The city’s museums and galleries are among its most powerful draws. The American Museum of Natural History, the Metropolitan Museum of Art, and the Whitney Museum of American Art all house massive collections and host spectacular exhibitions. When you combine these with the numerous galleries throughout the city, visiting New York becomes a visually striking experience.
However, the museums listed above are not the only ones worth seeing in New York City. The Merchant’s House, complete with the family’s household objects, original furnishings, personal possessions, and even their clothing, offers an intimate peek at domestic life during the era when New York changed from a mercantile seaport to the center of US commerce and a thriving metropolis.
This row house, built in 1832, was home to an affluent merchant-class family, the Tredwells, and their Irish servants for almost a century. You can find more information about the Merchant’s House Museum here.

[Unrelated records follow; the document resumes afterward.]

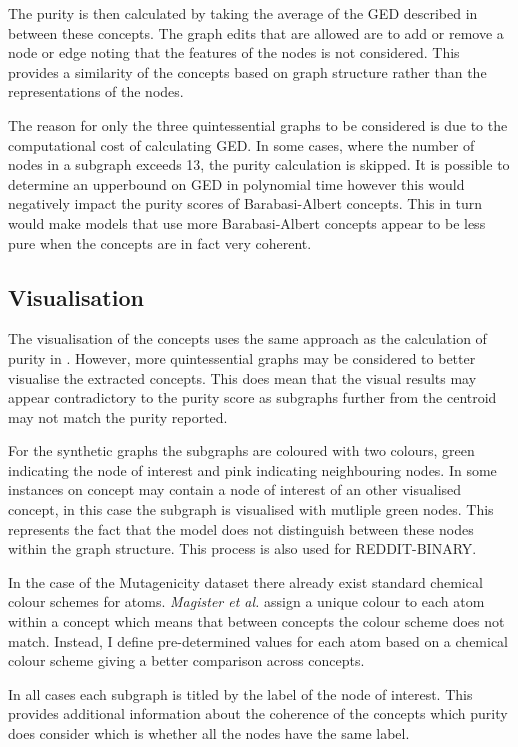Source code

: The purity is then calculated by taking the average of the GED described in  between these concepts.
The graph edits that are allowed are to add or remove a node or edge noting that the features of the nodes is not considered.
This provides a similarity of the concepts based on graph structure rather than the representations of the nodes.

The reason for only the three quintessential graphs to be considered is due to the computational cost of calculating GED.
In some cases, where the number of nodes in a subgraph exceeds 13, the purity calculation is skipped.
It is possible to determine an upperbound on GED in polynomial time however this would negatively impact the purity scores of Barabasi-Albert concepts.
This in turn would make models that use more Barabasi-Albert concepts appear to be less pure when the concepts are in fact very coherent.

\subsection{Visualisation}
\label{sec:vis}
The visualisation of the concepts uses the same approach as the calculation of purity in .
However, more quintessential graphs may be considered to better visualise the extracted concepts.
This does mean that the visual results may appear contradictory to the purity score as subgraphs further from the centroid may not match the purity reported.

For the synthetic graphs the subgraphs are coloured with two colours, green indicating the node of interest and pink indicating neighbouring nodes.
In some instances on concept may contain a node of interest of an other visualised concept, in this case the subgraph is visualised with mutliple green nodes.
This represents the fact that the model does not distinguish between these nodes within the graph structure.
This process is also used for REDDIT-BINARY\cite{Morris+2020}.

In the case of the Mutagenicity\cite{Morris+2020} dataset there already exist standard chemical colour schemes for atoms.
\textit{Magister et al.}\cite{magister2021gcexplainer} assign a unique colour to each atom within a concept which means that between concepts the colour scheme does not match.
Instead, I define pre-determined values for each atom based on a chemical colour scheme giving a better comparison across concepts.

In all cases each subgraph is titled by the label of the node of interest.
This provides additional information about the coherence of the concepts which purity does consider which is whether all the nodes have the same label.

What Is the Merchant’s House Museum?
Formerly known as the Seabury Tredwell House and the Old Merchant’s House, the Merchant’s House Museum is New York City’s only intact nineteenth-century family home, both inside and out. It was built in 1832 “on speculation” by a hatter by trade, Joseph Brewster, and is located at 29 East Fourth Street in Manhattan, between the Bowery and Lafayette Street. George Chapman, the family’s cousin who once lived there, founded the museum in 1936.
The house was one of the first 20 buildings under the city’s new landmarks law in 1965. It’s the only historic house museum in Greenwich Village, Soho, and NoHo.
History of the Museum
Miracle on Fourth Street
Joseph Brewster constructed a brick and marble row residence on Fourth Street in an exclusive, quiet suburb of New York City in 1832, 190 years ago. Three years later, in 1835, wealthy merchant Seabury Tredwell bought the house and moved in with his wife, Eliza, eight kids, and four Irish servants. They resided in the house for nearly a century.
Thankfully, that merchant’s house still exists today. Since 1936, it has been accessible to the general public as a museum.
When Gertrude Tredwell, the youngest of the large Tredwell family, died in the dwelling in 1933, her heir and niece, Lillie Nichols, planned to auction off the house and its contents. Recognizing the historical significance of a historic house that kept its original décor and furniture, George Chapman, a distant family relative, arranged to buy the house and hand it over to a nonprofit organization he established to run it.
Chapman personally supplied almost all of the museum’s funding for the past 25 years. When he died in 1959, however, time caught up with the old house, which was dangerously close to being beyond repair.
After three years with short-term caretakers, The Decorators Club of New York City took on the museum in 1962 as a project. They hoped that by fundraising, restoring the furniture, and replicating the carpet and draperies, they would be able to keep the house open to the public.
At the first conference in 1965 of the newly established Landmarks Preservation Commission, the Old Merchants House, as it was originally known, was assigned a New York City Landmark. It was declared a National Historic Landmark a year later.
Severe water damage compelled the Decorators that the house requires major structural repairs in 1968. They enlisted the help of Architect Joseph Roberto of New York University.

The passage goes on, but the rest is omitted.